___ Supplied data

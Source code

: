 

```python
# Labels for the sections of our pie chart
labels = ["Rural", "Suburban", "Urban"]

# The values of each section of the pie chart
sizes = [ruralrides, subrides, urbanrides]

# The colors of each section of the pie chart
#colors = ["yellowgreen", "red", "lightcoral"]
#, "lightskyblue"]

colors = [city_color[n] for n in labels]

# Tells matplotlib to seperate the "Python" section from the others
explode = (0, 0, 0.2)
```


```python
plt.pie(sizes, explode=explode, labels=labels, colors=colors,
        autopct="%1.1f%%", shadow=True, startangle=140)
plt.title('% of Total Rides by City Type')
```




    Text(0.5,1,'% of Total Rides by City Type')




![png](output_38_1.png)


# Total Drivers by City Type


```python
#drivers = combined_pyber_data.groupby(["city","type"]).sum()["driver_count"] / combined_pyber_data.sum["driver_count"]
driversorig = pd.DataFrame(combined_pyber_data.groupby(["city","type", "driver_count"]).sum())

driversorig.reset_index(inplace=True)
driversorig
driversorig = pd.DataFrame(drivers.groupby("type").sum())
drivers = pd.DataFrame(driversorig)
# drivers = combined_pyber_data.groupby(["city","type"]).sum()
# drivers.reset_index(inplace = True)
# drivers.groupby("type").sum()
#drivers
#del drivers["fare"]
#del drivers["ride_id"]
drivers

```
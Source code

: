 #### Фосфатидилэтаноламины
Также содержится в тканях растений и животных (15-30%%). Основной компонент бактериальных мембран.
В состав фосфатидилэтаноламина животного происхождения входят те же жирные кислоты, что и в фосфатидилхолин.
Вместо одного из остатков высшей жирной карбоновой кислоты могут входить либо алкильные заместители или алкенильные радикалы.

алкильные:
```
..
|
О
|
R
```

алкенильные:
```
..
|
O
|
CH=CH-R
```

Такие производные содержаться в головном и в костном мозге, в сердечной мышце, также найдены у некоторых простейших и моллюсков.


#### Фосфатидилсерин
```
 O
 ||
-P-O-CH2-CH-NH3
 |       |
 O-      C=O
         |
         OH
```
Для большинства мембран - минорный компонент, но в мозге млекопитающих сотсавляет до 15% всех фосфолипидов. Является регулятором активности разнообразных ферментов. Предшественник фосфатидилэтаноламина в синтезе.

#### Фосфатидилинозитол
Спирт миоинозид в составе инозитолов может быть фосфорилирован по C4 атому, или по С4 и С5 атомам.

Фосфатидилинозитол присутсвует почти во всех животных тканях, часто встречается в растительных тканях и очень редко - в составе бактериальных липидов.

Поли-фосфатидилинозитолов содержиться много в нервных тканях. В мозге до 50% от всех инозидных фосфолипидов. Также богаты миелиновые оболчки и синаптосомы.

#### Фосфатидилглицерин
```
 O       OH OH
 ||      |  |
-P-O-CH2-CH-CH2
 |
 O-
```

______

Task description:
From the entries above, extract every line where the word "DataFrame" appears.

Solution for this exercise:
driversorig = pd.DataFrame(combined_pyber_data.groupby(["city","type", "driver_count"]).sum())
driversorig = pd.DataFrame(drivers.groupby("type").sum())
drivers = pd.DataFrame(driversorig)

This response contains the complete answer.